The whole listing below should be printed again exactly, with no images.

### Data to examine
════

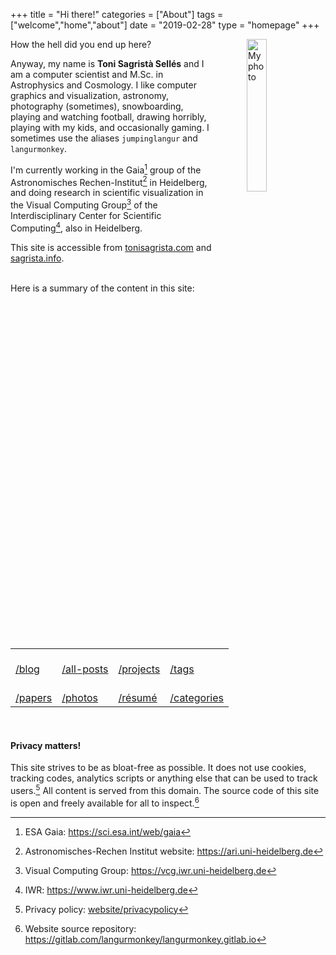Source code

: +++
title = "Hi there!"
categories = ["About"]
tags = ["welcome","home","about"]
date = "2019-02-28"
type = "homepage"
+++

<img src="/img/myself_v3.webp"
     alt="My photo"
     style="float: right; margin-left: 50px; width: 25%" />

How the hell did you end up here?

Anyway, my name is **Toni Sagristà Sellés** and I am a computer scientist and M.Sc. in Astrophysics and Cosmology. I like computer graphics and visualization, astronomy, photography (sometimes), snowboarding, playing and watching football, drawing horribly, playing with my kids, and occasionally gaming. I sometimes use the aliases `jumpinglangur` and `langurmonkey`.

I'm currently working in the Gaia[^gaia] group of the Astronomisches Rechen-Institut[^ari] in Heidelberg, and doing research in scientific visualization in the Visual Computing Group[^viscomp] of the Interdisciplinary Center for Scientific Computing[^iwr], also in Heidelberg.

This site is accessible from [tonisagrista.com](https://tonisagrista.com) and [sagrista.info](https://sagrista.info).


<br/>
Here is a summary of the content in this site:

<br/>
<table class="menu-table-index">
<tr>
<td> 
<div class="menu-table-item">
<a href="/blog"><i class="fa fa-file-word-o" aria-hidden="true"></i><br/>
/blog</a>
</div>
</td>
<td> 
<div class="menu-table-item">
<a href="/posts-list"><i class="fa fa-list-alt" aria-hidden="true"></i><br/>
/all-posts</a>
</div>
</td>
<td> 
<div class="menu-table-item">
<a href="/projects"><i class="fa fa-cube" aria-hidden="true"></i><br/>
/projects</a>
</div>
</td>
<td> 
<div class="menu-table-item">
<a href="/tags"><i class="fa fa-tags" aria-hidden="true"></i><br/>
/tags</a>
</div>
</td>
</tr>
<tr>
<td> 
<div class="menu-table-item">
<a href="/papers"><i class="fa fa-newspaper-o" aria-hidden="true"></i><br/>
/papers</a>
</div>
</td>
<td> 
<div class="menu-table-item">
<a href="/photography"><i class="fa fa-camera-retro" aria-hidden="true"></i><br/>
/photos</a>
</div>
</td>
<td> 
<div class="menu-table-item">
<a href="/resume"><i class="fa fa-address-card-o" aria-hidden="true"></i><br/>
/résumé</a>
</div>
</td>
<td> 
<div class="menu-table-item">
<a href="/categories"><i class="fa fa-flag-checkered" aria-hidden="true"></i><br/>
/categories</a>
</div>
</td>
</tr>
</table>
<br/>

#### Privacy matters!

This site strives to be as bloat-free as possible. It does not use cookies, tracking codes, analytics scripts or anything else that can be used to track users.[^privacypolicy] All content is served from this domain. The source code of this site is open and freely available for all to inspect.[^webrepo] 
[^gaia]: ESA Gaia: https://sci.esa.int/web/gaia
[^ari]: Astronomisches-Rechen Institut website: https://ari.uni-heidelberg.de
[^viscomp]: Visual Computing Group: https://vcg.iwr.uni-heidelberg.de
[^iwr]: IWR: https://www.iwr.uni-heidelberg.de
[^privacypolicy]: Privacy policy: [website/privacypolicy](/privacypolicy) 
[^webrepo]: Website source repository: https://gitlab.com/langurmonkey/langurmonkey.gitlab.io
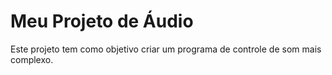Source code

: # Meu Projeto de Áudio
Este projeto tem como objetivo criar um programa de controle de som mais complexo.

════

### Solution to this exercise
Source code

: +++
title = "Hi there!"
categories = ["About"]
tags = ["welcome","home","about"]
date = "2019-02-28"
type = "homepage"
+++

<img src="/img/myself_v3.webp"
     alt="My photo"
     style="float: right; margin-left: 50px; width: 25%" />

How the hell did you end up here?

Anyway, my name is **Toni Sagristà Sellés** and I am a computer scientist and M.Sc. in Astrophysics and Cosmology. I like computer graphics and visualization, astronomy, photography (sometimes), snowboarding, playing and watching football, drawing horribly, playing with my kids, and occasionally gaming. I sometimes use the aliases `jumpinglangur` and `langurmonkey`.

I'm currently working in the Gaia[^gaia] group of the Astronomisches Rechen-Institut[^ari] in Heidelberg, and doing research in scientific visualization in the Visual Computing Group[^viscomp] of the Interdisciplinary Center for Scientific Computing[^iwr], also in Heidelberg.

This site is accessible from [tonisagrista.com](https://tonisagrista.com) and [sagrista.info](https://sagrista.info).


<br/>
Here is a summary of the content in this site:

<br/>
<table class="menu-table-index">
<tr>
<td> 
<div class="menu-table-item">
<a href="/blog"><i class="fa fa-file-word-o" aria-hidden="true"></i><br/>
/blog</a>
</div>
</td>
<td> 
<div class="menu-table-item">
<a href="/posts-list"><i class="fa fa-list-alt" aria-hidden="true"></i><br/>
/all-posts</a>
</div>
</td>
<td> 
<div class="menu-table-item">
<a href="/projects"><i class="fa fa-cube" aria-hidden="true"></i><br/>
/projects</a>
</div>
</td>
<td> 
<div class="menu-table-item">
<a href="/tags"><i class="fa fa-tags" aria-hidden="true"></i><br/>
/tags</a>
</div>
</td>
</tr>
<tr>
<td> 
<div class="menu-table-item">
<a href="/papers"><i class="fa fa-newspaper-o" aria-hidden="true"></i><br/>
/papers</a>
</div>
</td>
<td> 
<div class="menu-table-item">
<a href="/photography"><i class="fa fa-camera-retro" aria-hidden="true"></i><br/>
/photos</a>
</div>
</td>
<td> 
<div class="menu-table-item">
<a href="/resume"><i class="fa fa-address-card-o" aria-hidden="true"></i><br/>
/résumé</a>
</div>
</td>
<td> 
<div class="menu-table-item">
<a href="/categories"><i class="fa fa-flag-checkered" aria-hidden="true"></i><br/>
/categories</a>
</div>
</td>
</tr>
</table>
<br/>

#### Privacy matters!

This site strives to be as bloat-free as possible. It does not use cookies, tracking codes, analytics scripts or anything else that can be used to track users.[^privacypolicy] All content is served from this domain. The source code of this site is open and freely available for all to inspect.[^webrepo] 
[^gaia]: ESA Gaia: https://sci.esa.int/web/gaia
[^ari]: Astronomisches-Rechen Institut website: https://ari.uni-heidelberg.de
[^viscomp]: Visual Computing Group: https://vcg.iwr.uni-heidelberg.de
[^iwr]: IWR: https://www.iwr.uni-heidelberg.de
[^privacypolicy]: Privacy policy: [website/privacypolicy](/privacypolicy) 
[^webrepo]: Website source repository: https://gitlab.com/langurmonkey/langurmonkey.gitlab.io
Source code

: # Meu Projeto de Áudio
Este projeto tem como objetivo criar um programa de controle de som mais complexo.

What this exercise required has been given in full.